[Exercise brief]: Starting at the top of the entries below, print each line exactly until the line with "principles of scoutings" has been printed too.
◆ ◆ ◆ ◆ ◆
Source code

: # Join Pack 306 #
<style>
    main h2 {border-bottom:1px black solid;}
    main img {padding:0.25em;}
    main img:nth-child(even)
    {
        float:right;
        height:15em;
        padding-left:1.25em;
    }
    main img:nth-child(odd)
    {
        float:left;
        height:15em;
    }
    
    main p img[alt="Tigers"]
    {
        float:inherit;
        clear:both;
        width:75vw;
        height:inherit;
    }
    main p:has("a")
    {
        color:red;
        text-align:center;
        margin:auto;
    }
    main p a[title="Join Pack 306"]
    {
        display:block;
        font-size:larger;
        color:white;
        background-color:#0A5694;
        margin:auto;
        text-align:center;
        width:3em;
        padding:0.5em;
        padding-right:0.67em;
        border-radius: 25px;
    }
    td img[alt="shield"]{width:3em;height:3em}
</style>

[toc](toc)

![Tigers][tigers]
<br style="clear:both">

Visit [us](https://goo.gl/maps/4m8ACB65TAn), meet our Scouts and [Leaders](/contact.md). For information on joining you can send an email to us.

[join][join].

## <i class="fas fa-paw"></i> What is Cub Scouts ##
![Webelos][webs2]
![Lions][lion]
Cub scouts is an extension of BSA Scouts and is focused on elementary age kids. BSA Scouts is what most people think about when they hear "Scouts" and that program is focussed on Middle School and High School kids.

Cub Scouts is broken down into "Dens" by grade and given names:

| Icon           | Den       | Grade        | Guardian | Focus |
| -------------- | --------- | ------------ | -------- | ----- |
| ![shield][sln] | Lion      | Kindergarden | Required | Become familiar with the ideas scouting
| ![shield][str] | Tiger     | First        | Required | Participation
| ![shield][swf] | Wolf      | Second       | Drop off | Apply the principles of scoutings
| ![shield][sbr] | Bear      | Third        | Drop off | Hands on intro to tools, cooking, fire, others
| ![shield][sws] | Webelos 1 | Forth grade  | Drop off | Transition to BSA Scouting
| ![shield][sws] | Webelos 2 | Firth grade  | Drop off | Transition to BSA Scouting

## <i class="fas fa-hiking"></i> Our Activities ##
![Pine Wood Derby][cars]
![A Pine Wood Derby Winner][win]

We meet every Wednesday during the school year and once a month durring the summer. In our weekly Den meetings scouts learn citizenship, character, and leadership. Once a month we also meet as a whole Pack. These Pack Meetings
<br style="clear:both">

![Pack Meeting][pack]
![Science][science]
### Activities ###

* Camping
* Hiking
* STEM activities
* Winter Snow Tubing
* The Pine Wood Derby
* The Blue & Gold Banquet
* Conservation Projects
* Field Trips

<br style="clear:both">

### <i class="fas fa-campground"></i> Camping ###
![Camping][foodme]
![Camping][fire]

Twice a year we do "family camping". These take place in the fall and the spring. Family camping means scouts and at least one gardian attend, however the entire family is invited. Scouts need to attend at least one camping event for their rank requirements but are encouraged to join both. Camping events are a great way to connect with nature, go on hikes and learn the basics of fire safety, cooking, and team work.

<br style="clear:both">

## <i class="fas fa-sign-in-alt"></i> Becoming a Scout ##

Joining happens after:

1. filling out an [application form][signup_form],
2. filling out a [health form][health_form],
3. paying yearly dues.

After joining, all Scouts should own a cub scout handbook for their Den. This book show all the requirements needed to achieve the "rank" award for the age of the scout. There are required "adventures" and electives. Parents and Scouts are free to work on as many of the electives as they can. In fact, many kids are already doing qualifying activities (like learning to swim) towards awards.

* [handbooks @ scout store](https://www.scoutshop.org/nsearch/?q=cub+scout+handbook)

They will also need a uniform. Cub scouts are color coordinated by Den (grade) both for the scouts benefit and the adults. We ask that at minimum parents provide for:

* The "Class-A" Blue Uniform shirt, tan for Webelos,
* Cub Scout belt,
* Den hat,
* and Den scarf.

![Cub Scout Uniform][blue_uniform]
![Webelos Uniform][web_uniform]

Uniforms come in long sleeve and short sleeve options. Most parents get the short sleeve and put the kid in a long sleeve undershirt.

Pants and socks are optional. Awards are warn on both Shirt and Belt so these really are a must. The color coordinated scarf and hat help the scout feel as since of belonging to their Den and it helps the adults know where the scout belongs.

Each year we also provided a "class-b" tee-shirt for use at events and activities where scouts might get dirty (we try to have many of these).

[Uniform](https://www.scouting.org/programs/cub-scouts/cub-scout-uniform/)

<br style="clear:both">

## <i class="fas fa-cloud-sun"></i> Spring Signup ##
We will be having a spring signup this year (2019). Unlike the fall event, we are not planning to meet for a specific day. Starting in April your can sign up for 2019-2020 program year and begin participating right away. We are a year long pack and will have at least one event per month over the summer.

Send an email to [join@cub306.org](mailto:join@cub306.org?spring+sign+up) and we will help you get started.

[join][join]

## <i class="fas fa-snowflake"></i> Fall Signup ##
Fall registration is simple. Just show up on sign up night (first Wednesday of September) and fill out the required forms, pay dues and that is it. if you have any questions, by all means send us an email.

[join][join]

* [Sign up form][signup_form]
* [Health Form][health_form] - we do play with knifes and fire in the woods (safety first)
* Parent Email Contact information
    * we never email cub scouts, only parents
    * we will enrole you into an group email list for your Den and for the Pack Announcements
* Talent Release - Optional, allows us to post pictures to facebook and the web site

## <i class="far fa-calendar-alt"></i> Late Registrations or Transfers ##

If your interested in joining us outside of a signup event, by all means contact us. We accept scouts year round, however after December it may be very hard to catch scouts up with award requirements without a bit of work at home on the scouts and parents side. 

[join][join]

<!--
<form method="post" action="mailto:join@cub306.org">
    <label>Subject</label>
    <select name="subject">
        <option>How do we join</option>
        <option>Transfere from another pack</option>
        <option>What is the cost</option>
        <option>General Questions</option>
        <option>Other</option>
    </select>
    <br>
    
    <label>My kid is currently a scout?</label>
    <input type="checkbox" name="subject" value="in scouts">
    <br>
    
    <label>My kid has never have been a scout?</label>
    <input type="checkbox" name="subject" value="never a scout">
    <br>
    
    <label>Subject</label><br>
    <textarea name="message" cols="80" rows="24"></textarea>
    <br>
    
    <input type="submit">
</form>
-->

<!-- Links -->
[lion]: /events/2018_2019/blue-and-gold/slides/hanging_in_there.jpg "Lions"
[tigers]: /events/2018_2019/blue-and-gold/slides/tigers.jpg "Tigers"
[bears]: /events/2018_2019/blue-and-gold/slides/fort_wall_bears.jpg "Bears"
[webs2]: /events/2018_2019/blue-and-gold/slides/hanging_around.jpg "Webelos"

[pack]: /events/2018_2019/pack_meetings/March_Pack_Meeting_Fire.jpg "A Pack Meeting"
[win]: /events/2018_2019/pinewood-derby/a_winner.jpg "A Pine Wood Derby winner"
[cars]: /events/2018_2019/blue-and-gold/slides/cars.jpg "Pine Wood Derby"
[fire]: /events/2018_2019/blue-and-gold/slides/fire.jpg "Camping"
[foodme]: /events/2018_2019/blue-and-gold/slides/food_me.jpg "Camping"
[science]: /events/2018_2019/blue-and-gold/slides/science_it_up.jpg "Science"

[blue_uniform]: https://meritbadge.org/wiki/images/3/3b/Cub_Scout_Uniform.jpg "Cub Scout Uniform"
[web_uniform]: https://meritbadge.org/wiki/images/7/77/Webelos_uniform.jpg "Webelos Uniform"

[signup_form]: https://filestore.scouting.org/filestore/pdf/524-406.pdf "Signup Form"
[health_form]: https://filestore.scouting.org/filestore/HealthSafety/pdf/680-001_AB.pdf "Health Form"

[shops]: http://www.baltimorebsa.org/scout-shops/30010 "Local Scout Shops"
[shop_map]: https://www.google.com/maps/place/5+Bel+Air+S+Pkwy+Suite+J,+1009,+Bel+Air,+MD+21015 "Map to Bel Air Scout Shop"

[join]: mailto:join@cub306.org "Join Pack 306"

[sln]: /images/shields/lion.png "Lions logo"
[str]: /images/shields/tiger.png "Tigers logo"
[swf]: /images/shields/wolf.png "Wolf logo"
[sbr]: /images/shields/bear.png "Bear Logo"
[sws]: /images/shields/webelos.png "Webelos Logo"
◆ ◆ ◆ ◆ ◆
[Task solution]:
Source code

: # Join Pack 306 #
<style>
    main h2 {border-bottom:1px black solid;}
    main img {padding:0.25em;}
    main img:nth-child(even)
    {
        float:right;
        height:15em;
        padding-left:1.25em;
    }
    main img:nth-child(odd)
    {
        float:left;
        height:15em;
    }
    
    main p img[alt="Tigers"]
    {
        float:inherit;
        clear:both;
        width:75vw;
        height:inherit;
    }
    main p:has("a")
    {
        color:red;
        text-align:center;
        margin:auto;
    }
    main p a[title="Join Pack 306"]
    {
        display:block;
        font-size:larger;
        color:white;
        background-color:#0A5694;
        margin:auto;
        text-align:center;
        width:3em;
        padding:0.5em;
        padding-right:0.67em;
        border-radius: 25px;
    }
    td img[alt="shield"]{width:3em;height:3em}
</style>

[toc](toc)

![Tigers][tigers]
<br style="clear:both">

Visit [us](https://goo.gl/maps/4m8ACB65TAn), meet our Scouts and [Leaders](/contact.md). For information on joining you can send an email to us.

[join][join].

## <i class="fas fa-paw"></i> What is Cub Scouts ##
![Webelos][webs2]
![Lions][lion]
Cub scouts is an extension of BSA Scouts and is focused on elementary age kids. BSA Scouts is what most people think about when they hear "Scouts" and that program is focussed on Middle School and High School kids.

Cub Scouts is broken down into "Dens" by grade and given names:

| Icon           | Den       | Grade        | Guardian | Focus |
| -------------- | --------- | ------------ | -------- | ----- |
| ![shield][sln] | Lion      | Kindergarden | Required | Become familiar with the ideas scouting
| ![shield][str] | Tiger     | First        | Required | Participation
| ![shield][swf] | Wolf      | Second       | Drop off | Apply the principles of scoutings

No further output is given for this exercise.